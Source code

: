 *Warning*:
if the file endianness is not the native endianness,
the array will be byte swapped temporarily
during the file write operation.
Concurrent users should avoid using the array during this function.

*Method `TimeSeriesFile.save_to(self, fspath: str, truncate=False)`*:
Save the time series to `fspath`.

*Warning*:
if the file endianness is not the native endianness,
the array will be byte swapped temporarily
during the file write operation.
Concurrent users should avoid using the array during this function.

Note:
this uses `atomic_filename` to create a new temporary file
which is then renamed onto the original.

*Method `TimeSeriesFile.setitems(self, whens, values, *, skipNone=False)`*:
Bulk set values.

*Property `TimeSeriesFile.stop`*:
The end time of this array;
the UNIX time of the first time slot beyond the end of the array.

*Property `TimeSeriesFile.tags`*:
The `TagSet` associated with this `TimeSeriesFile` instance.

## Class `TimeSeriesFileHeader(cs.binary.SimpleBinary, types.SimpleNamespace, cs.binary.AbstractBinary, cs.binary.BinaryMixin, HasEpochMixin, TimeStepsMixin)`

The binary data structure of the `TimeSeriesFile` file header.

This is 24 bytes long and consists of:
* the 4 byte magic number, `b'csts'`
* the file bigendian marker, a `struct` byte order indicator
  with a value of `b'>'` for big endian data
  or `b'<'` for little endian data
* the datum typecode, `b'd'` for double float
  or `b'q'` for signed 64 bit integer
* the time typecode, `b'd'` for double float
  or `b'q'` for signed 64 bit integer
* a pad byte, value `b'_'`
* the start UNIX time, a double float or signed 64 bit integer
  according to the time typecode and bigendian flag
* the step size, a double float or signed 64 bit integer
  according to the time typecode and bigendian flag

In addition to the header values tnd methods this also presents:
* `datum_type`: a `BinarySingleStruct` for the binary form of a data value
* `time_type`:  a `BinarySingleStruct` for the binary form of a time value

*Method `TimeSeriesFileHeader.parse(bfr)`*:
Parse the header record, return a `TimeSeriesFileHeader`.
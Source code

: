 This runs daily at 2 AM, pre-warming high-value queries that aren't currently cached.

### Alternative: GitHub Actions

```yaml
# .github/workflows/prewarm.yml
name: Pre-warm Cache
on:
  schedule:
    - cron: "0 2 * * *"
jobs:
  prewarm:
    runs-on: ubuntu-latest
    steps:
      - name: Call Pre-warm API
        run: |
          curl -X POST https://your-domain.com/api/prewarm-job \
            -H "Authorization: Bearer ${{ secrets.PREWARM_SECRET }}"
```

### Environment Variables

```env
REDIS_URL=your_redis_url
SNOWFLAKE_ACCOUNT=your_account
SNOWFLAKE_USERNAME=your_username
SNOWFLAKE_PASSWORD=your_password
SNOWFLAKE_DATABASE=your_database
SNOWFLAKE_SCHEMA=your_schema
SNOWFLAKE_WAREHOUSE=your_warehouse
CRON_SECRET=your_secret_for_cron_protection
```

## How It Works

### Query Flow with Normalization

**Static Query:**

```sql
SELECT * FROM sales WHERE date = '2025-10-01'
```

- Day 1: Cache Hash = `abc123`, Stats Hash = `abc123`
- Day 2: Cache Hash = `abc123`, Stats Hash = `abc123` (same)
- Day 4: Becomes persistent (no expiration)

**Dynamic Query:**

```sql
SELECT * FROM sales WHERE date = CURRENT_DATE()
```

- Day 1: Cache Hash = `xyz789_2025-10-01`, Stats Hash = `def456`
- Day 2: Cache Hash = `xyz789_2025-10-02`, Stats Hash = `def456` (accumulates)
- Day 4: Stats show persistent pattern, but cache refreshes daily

- [EXERCISE] The records above must be retyped in full, exactly as written.

- [ANSWER TO THE PROBLEM]
Source code

: *Warning*:
if the file endianness is not the native endianness,
the array will be byte swapped temporarily
during the file write operation.
Concurrent users should avoid using the array during this function.

*Method `TimeSeriesFile.save_to(self, fspath: str, truncate=False)`*:
Save the time series to `fspath`.

*Warning*:
if the file endianness is not the native endianness,
the array will be byte swapped temporarily
during the file write operation.
Concurrent users should avoid using the array during this function.

Note:
this uses `atomic_filename` to create a new temporary file
which is then renamed onto the original.

*Method `TimeSeriesFile.setitems(self, whens, values, *, skipNone=False)`*:
Bulk set values.

*Property `TimeSeriesFile.stop`*:
The end time of this array;
the UNIX time of the first time slot beyond the end of the array.

*Property `TimeSeriesFile.tags`*:
The `TagSet` associated with this `TimeSeriesFile` instance.

## Class `TimeSeriesFileHeader(cs.binary.SimpleBinary, types.SimpleNamespace, cs.binary.AbstractBinary, cs.binary.BinaryMixin, HasEpochMixin, TimeStepsMixin)`

The binary data structure of the `TimeSeriesFile` file header.

This is 24 bytes long and consists of:
* the 4 byte magic number, `b'csts'`
* the file bigendian marker, a `struct` byte order indicator
  with a value of `b'>'` for big endian data
  or `b'<'` for little endian data
* the datum typecode, `b'd'` for double float
  or `b'q'` for signed 64 bit integer
* the time typecode, `b'd'` for double float
  or `b'q'` for signed 64 bit integer
* a pad byte, value `b'_'`
* the start UNIX time, a double float or signed 64 bit integer
  according to the time typecode and bigendian flag
* the step size, a double float or signed 64 bit integer
  according to the time typecode and bigendian flag

In addition to the header values tnd methods this also presents:
* `datum_type`: a `BinarySingleStruct` for the binary form of a data value
* `time_type`:  a `BinarySingleStruct` for the binary form of a time value

*Method `TimeSeriesFileHeader.parse(bfr)`*:
Parse the header record, return a `TimeSeriesFileHeader`.
Source code

: This runs daily at 2 AM, pre-warming high-value queries that aren't currently cached.

### Alternative: GitHub Actions

```yaml
# .github/workflows/prewarm.yml
name: Pre-warm Cache
on:
  schedule:
    - cron: "0 2 * * *"
jobs:
  prewarm:
    runs-on: ubuntu-latest
    steps:
      - name: Call Pre-warm API
        run: |
          curl -X POST https://your-domain.com/api/prewarm-job \
            -H "Authorization: Bearer ${{ secrets.PREWARM_SECRET }}"
```

### Environment Variables

```env
REDIS_URL=your_redis_url
SNOWFLAKE_ACCOUNT=your_account
SNOWFLAKE_USERNAME=your_username
SNOWFLAKE_PASSWORD=your_password
SNOWFLAKE_DATABASE=your_database
SNOWFLAKE_SCHEMA=your_schema
SNOWFLAKE_WAREHOUSE=your_warehouse
CRON_SECRET=your_secret_for_cron_protection
```

## How It Works

### Query Flow with Normalization

**Static Query:**

```sql
SELECT * FROM sales WHERE date = '2025-10-01'
```

- Day 1: Cache Hash = `abc123`, Stats Hash = `abc123`
- Day 2: Cache Hash = `abc123`, Stats Hash = `abc123` (same)
- Day 4: Becomes persistent (no expiration)

**Dynamic Query:**

```sql
SELECT * FROM sales WHERE date = CURRENT_DATE()
```

- Day 1: Cache Hash = `xyz789_2025-10-01`, Stats Hash = `def456`
- Day 2: Cache Hash = `xyz789_2025-10-02`, Stats Hash = `def456` (accumulates)
- Day 4: Stats show persistent pattern, but cache refreshes daily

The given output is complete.